The big factor the old model was missing? The impact of humans, they say.

BYU plant and wildlife science professor Ben Abbott discovered through research a few years ago that only 15% of water cycle diagrams from textbooks, scientific literature and online sources mentioned human impact.

Since then, a team of 11 "BYU scientists, educators and creatives" sought to develop updated water cycle resources for teachers, the university said in a news release.

Traditionally, the water cycle is taught as a circular cycle of evaporation, condensation and precipitation, with emphasis on areas of groundwater collection and transpiration.

The BYU-created model, titled The Modern Water Cycle, depicts a hydrologic cycle representing major water pools, natural water fluxes and elements directly impacted by humans.

The team also made a vocabulary poster of five common water cycle terms with the human interaction and influence on each process and a visual series showing where water is located and how it moves through six landscapes.

The new resources created by the BYU group were published in The American Biology Teacher and include "eye-catching illustrations" made by BYU illustration majors the team recruited, the university said.

"Humans are a part of this; humans impact it, and humans are impacted by it," said teacher education professor Ryan Nixon. "It's important for students to learn we're part of this cycle, and it's not something that exists and operates in a far-off place."

The development of the water cycle resources also resulted in a new course titled "Water Planet" that a few of the team members developed for BYU.
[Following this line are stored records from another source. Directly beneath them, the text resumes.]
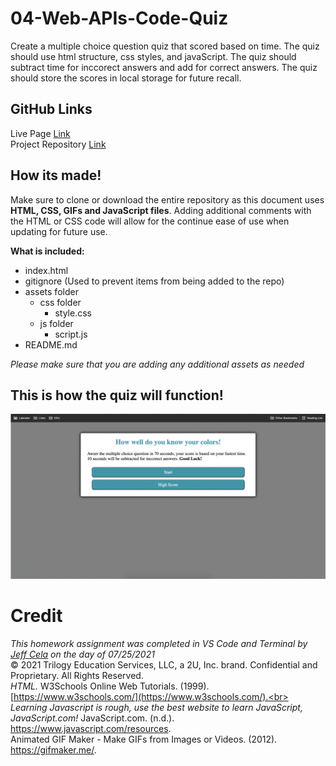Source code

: # 04-Web-APIs-Code-Quiz

Create a multiple choice question quiz that scored based on time. The quiz should use html structure, css styles, and javaScript. The quiz should subtract time for inccorect answers and add for correct answers. The quiz should store the scores in local storage for future recall. 

## GitHub Links 
Live Page [Link](https://jeffcela.github.io/04-Web-APIs-Code-Quiz/) <br>
Project Repository [Link](https://github.com/jeffcela/04-Web-APIs-Code-Quiz)

## How its made!
Make sure to clone or download the entire repository as this document uses **HTML, CSS, GIFs and JavaScript files**. Adding additional comments with the HTML or CSS code will allow for the continue ease of use when updating for future use. 

**What is included:**
* index.html
* gitignore (Used to prevent items from being added to the repo)
* assets folder
   * css folder
      * style.css
   * js folder
      * script.js 
* README.md

*Please make sure that you are adding any additional assets as needed*

## This is how the quiz will function!
   ![](assets/images/code_quiz.gif)

# Credit<br>
_This homework assignment was completed in VS Code and Terminal by [Jeff Cela](https://www.linkedin.com/in/jeffcela/) on the day of 07/25/2021_<br>
© 2021 Trilogy Education Services, LLC, a 2U, Inc. brand. Confidential and Proprietary. All Rights Reserved.<br>
_HTML._ W3Schools Online Web Tutorials. (1999). [https://www.w3schools.com/](https://www.w3schools.com/).<br>
_Learning Javascript is rough, use the best website to learn JavaScript, JavaScript.com!_ JavaScript.com. (n.d.). https://www.javascript.com/resources. <br>
Animated GIF Maker - Make GIFs from Images or Videos. (2012). https://gifmaker.me/. 
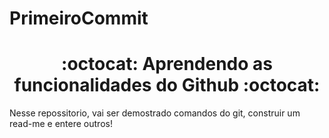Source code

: # PrimeiroCommit

<h1 align="center"> :octocat: Aprendendo as funcionalidades do Github :octocat:</h1>

<p> Nesse repossitorio, vai ser demostrado comandos do git, construir um read-me e entere outros! </p>

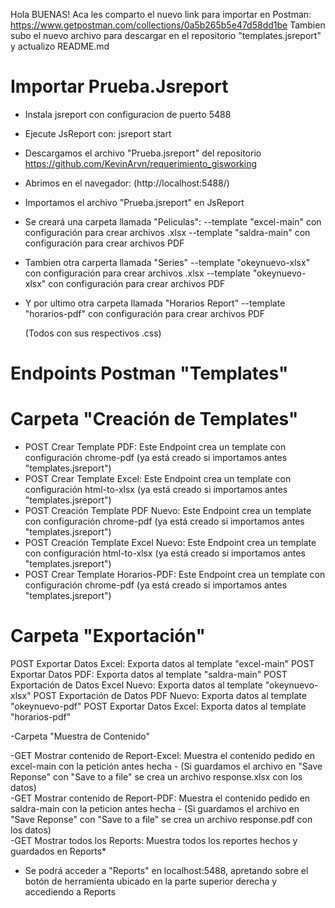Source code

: Hola BUENAS!
Aca les comparto el nuevo link para importar en Postman: 
https://www.getpostman.com/collections/0a5b265b5e47d58dd1be
Tambien subo el nuevo archivo para descargar en el repositorio "templates.jsreport" y actualizo README.md 


# Importar Prueba.Jsreport

- Instala jsreport con configuracion de puerto 5488
- Ejecute JsReport con: jsreport start
- Descargamos el archivo "Prueba.jsreport" del repositorio https://github.com/KevinArvn/requerimiento_gisworking
- Abrimos en el navegador: (http://localhost:5488/)
- Importamos el archivo "Prueba.jsreport" en JsReport
- Se creará una carpeta llamada "Peliculas":
  --template "excel-main" con configuración para crear archivos .xlsx
  --template "saldra-main" con configuración para crear archivos PDF
- Tambien otra carperta llamada "Series"
  --template "okeynuevo-xlsx" con configuración para crear archivos .xlsx
  --template "okeynuevo-xlsx" con configuración para crear archivos PDF
- Y por ultimo otra carpeta llamada "Horarios Report"
  --template "horarios-pdf" con configuración para crear archivos PDF
  
  (Todos con sus respectivos .css)

# Endpoints Postman "Templates"

 # Carpeta "Creación de Templates"

 - POST Crear Template PDF: Este Endpoint crea un template con configuración chrome-pdf (ya está creado si importamos antes "templates.jsreport")
 - POST Crear Template Excel: Este Endpoint crea un template con configuración html-to-xlsx (ya está creado si importamos antes "templates.jsreport")
 - POST Creación Template PDF Nuevo: Este Endpoint crea un template con configuración chrome-pdf (ya está creado si importamos antes "templates.jsreport")
 - POST Creación Template Excel Nuevo: Este Endpoint crea un template con configuración html-to-xlsx (ya está creado si importamos antes "templates.jsreport")
  - POST Crear Template Horarios-PDF: Este Endpoint crea un template con configuración chrome-pdf (ya está creado si importamos antes "templates.jsreport")
  
  # Carpeta "Exportación"

POST Exportar Datos Excel: Exporta datos al template "excel-main"
POST Exportar Datos PDF: Exporta datos al template "saldra-main"
POST Exportación de Datos Excel Nuevo: Exporta datos al template "okeynuevo-xlsx"
POST Exportación de Datos PDF Nuevo: Exporta datos al template "okeynuevo-pdf"
POST Exportar Datos Excel: Exporta datos al template "horarios-pdf"

-Carpeta "Muestra de Contenido"

-GET Mostrar contenido de Report-Excel: Muestra el contenido pedido en excel-main con la petición antes hecha 
    - (Si guardamos el archivo en "Save Reponse" con "Save to a file" se crea un archivo response.xlsx con los datos)  
-GET Mostrar contenido de Report-PDF: Muestra el contenido pedido en saldra-main con la peticion antes hecha
    - (Si guardamos el archivo en "Save Reponse" con "Save to a file" se crea un archivo response.pdf con los datos)  
-GET Mostrar todos los Reports: Muestra todos los reportes hechos y guardados en Reports*

- Se podrá acceder a "Reports" en localhost:5488, apretando sobre el botón de herramienta ubicado en la parte superior derecha y accediendo a Reports
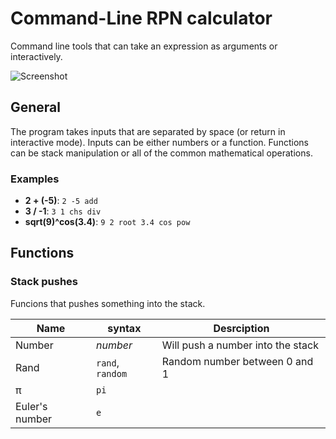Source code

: # Command-Line RPN calculator

Command line tools that can take an expression as arguments or interactively.

![Screenshot](https://github.com/simonsolnes/rpn/raw/master/screenshot.png)

## General
The program takes inputs that are separated by space (or return in interactive mode). Inputs can be either numbers or a function. Functions can be stack manipulation or all of the common mathematical operations.

### Examples
- **2 + (-5)**: `2 -5 add`
- **3 / -1**: `3 1 chs div`
- **sqrt(9)^cos(3.4)**: `9 2 root 3.4 cos pow`

## Functions

### Stack pushes

Funcions that pushes something into the stack.

|Name|syntax|Desrciption|
|---|---|---|
|Number|*number*|Will push a number into the stack|
|Rand|`rand`, `random`|Random number between 0 and 1|
|π|`pi`||
|Euler's number|`e`||
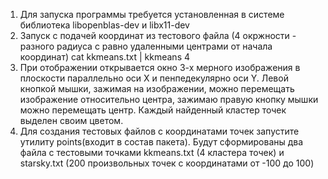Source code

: 1) Для запуска программы требуется установленная в системе библиотека libopenblas-dev и libx11-dev
2) Запуск с подачей координат из тестового файла (4 окржности - разного радиуса с равно удаленными центрами от начала координат) cat kkmeans.txt | kkmeans 4
3) При отображении открывается окно 3-х мерного изображения в плоскости параллельно оси X и пенпедекулярно оси Y. Левой кнопкой мышки, зажимая на изображении, можно перемещать изображение относительно центра, зажимаю правую кнопку мышки можно перемещать центр. Каждый найденный кластер точек выделен своим цветом.
4) Для создания тестовых файлов с координатами точек запустите утилиту points(входит в состав пакета). Будут сформированы два файла с тестовыми точками kkmeans.txt (4 кластера точек) и starsky.txt (200 произвольных точек с координатами от -100 до 100)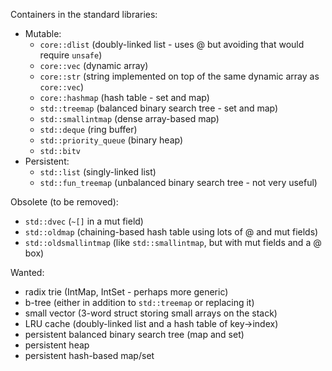 Containers in the standard libraries:

* Mutable:
    * `core::dlist` (doubly-linked list - uses @ but avoiding that would require `unsafe`)
    * `core::vec` (dynamic array)
    * `core::str` (string implemented on top of the same dynamic array as `core::vec`)
    * `core::hashmap` (hash table - set and map)
    * `std::treemap` (balanced binary search tree - set and map)
    * `std::smallintmap` (dense array-based map)
    * `std::deque` (ring buffer)
    * `std::priority_queue` (binary heap)
    * `std::bitv`
* Persistent:
    * `std::list` (singly-linked list)
    * `std::fun_treemap` (unbalanced binary search tree - not very useful)

Obsolete (to be removed):

* `std::dvec` (`~[]` in a mut field)
* `std::oldmap` (chaining-based hash table using lots of @ and mut fields)
* `std::oldsmallintmap` (like `std::smallintmap`, but with mut fields and a @ box)

Wanted:

* radix trie (IntMap, IntSet - perhaps more generic)
* b-tree (either in addition to `std::treemap` or replacing it)
* small vector (3-word struct storing small arrays on the stack)
* LRU cache (doubly-linked list and a hash table of key->index)
* persistent balanced binary search tree (map and set)
* persistent heap
* persistent hash-based map/set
BYU postdoctoral researcher Sophie Hill helped spearhead the project and said the U.S. Geological Survey "immediately latched on to the collaboration."

The Geological Survey put final polishes onto the resources before sharing them with its national audience of schools this last week to start being implemented.

"I had taught the water cycle in the classroom, but it wasn't until this project that I realized I really was missing some major components," said Hill, who is now teaching eighth graders in Pocatello. "We were teaching in a way that was so disconnected from our daily lives."

Hill has been using the new materials this year in her classroom and said it helped "the lights go on" in kids' minds.

"They all caught on really quickly that humans are involved in this water process," she said. "The students engaged in long conversations on the topic and almost universally realized that they needed to be part of this water story. It was very intuitive, and the kids quickly made sense of it; having them receive it so well was validating."

All of the resources are available on the project website.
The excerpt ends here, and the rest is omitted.